There are still more than 1 heaps, so we do the pair-and-meld again.

Pairing:

# Pair 1
{
  {5, [
    {6, []}
  ]},
  {3, [
    {4, []}
  ]}
}

# Pair 2
{
  {2, []},
  nil
}

Melding:

# Heap built with pair 1
{3, [
  {5, [
    {6, []}
  ]},
  {4, []}
]}

# Heap built with pair 2
{2, []}

Well, there are still 2 heaps, so we pair them up and meld again. The result is

{2, [
  {3, [
    {5, [
      {6, []}
    ]},
    {4, []}
  ]}
]}

The idea of pairing heap is to postpone the restructuring until the heap become multiple trees.

Aetherus · December 27, 2022, 1:21am

By the way, adding a new item to an existing heap can also be viewed as pairing the heap with {new_item, []} and melding them.

stevensonmt · December 27, 2022, 2:29pm

@Aetherus, thank you so much for the detailed replies. I think some typos from typing on my phone probably contributed to making my question more confusing rather than your English which is excellent as far as I can tell. What I meant was that because the pop and insert actions are sequential there is an intermediate state that can affect the ultimate shape of the end result.
Following the OP’s steps:
Push 4
{4, []}
Push 8

{4, [ 
    {8, []}
    ]}

Push 9

{4, [
    {9, []},
    {8, []}
  ]}

Pop first element

{ {9, []}, {8, []} } => pairing/melding => {8, [ {9, []} ] }

Push 11

{8, [
    {9, []},
    {11, []}
    ]}

Pop first element (after pair/meld)

{9, [ {11, [] } ] }

Push 20

{9, [ {11, []}, {20, []} ] }

Pop first element

{ 11, [ {20, []} ] }

Push 15

{11, [ {15, []}, {20, []} ] }

But the only way I can see to end up with your third example

would be to push 15, then push 20, then push 11. So the end result is equivalent in function but the underlying structure depends on the order of operations. As opposed to a binary tree heap where the structure is “rebalanced” on each operation. (I’m not sure if that’s the technically correct use of rebalancing, hence the quotation marks.) Have I misunderstood the pairing heap?

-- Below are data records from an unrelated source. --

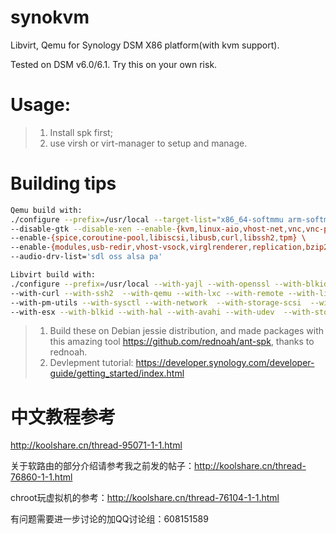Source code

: # synokvm
Libvirt, Qemu for Synology DSM X86 platform(with kvm support).

Tested on DSM v6.0/6.1. Try this on your own risk.

# Usage:
> 1. Install spk first;
> 2. use virsh or virt-manager to setup and manage.

# Building tips
```bash
Qemu build with:
./configure --prefix=/usr/local --target-list="x86_64-softmmu arm-softmmu" \
--disable-gtk --disable-xen --enable-{kvm,linux-aio,vhost-net,vnc,vnc-png,vnc-jpeg,guest-agent} \
--enable-{spice,coroutine-pool,libiscsi,libusb,curl,libssh2,tpm} \
--enable-{modules,usb-redir,vhost-vsock,virglrenderer,replication,bzip2,rbd,attr,virtfs,vnc-sasl,tcmalloc,jemalloc,lzo} \
--audio-drv-list='sdl oss alsa pa'


```

```bash
Libvirt build with: 
./configure --prefix=/usr/local --with-yajl --with-openssl --with-blkid \
--with-curl --with-ssh2  --with-qemu --with-lxc --with-remote --with-libvirtd \
--with-pm-utils --with-sysctl --with-network  --with-storage-scsi  --with-virtualport \
--with-esx --with-blkid --with-hal --with-avahi --with-udev  --with-storage-iscsi

```

> 1. Build these on Debian jessie distribution, 
     and made packages with this amazing tool https://github.com/rednoah/ant-spk, thanks to rednoah.
> 2. Devlepment tutorial: https://developer.synology.com/developer-guide/getting_started/index.html
    
# 中文教程参考 
  http://koolshare.cn/thread-95071-1-1.html  
  
  关于软路由的部分介绍请参考我之前发的帖子：http://koolshare.cn/thread-76860-1-1.html  
  
  chroot玩虚拟机的参考：http://koolshare.cn/thread-76104-1-1.html  
  
  有问题需要进一步讨论的加QQ讨论组：608151589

Aetherus · December 27, 2022, 10:02pm

You understand it quite well. Yes, pairing heap does not even try to rebalance. It just keeps the amortized O(log n) time per pop. A small detail though, push does not need to keep the second layer sorted. Any O(1) operation to add a child works fine. For an Elixir list, it’s [new_child | old_children].

stevensonmt · December 27, 2022, 11:09pm

Oh, right, thanks.
This then

should have been
{9, [ {20, []}, {11, []} ] }

Really appreciate your patient explanation.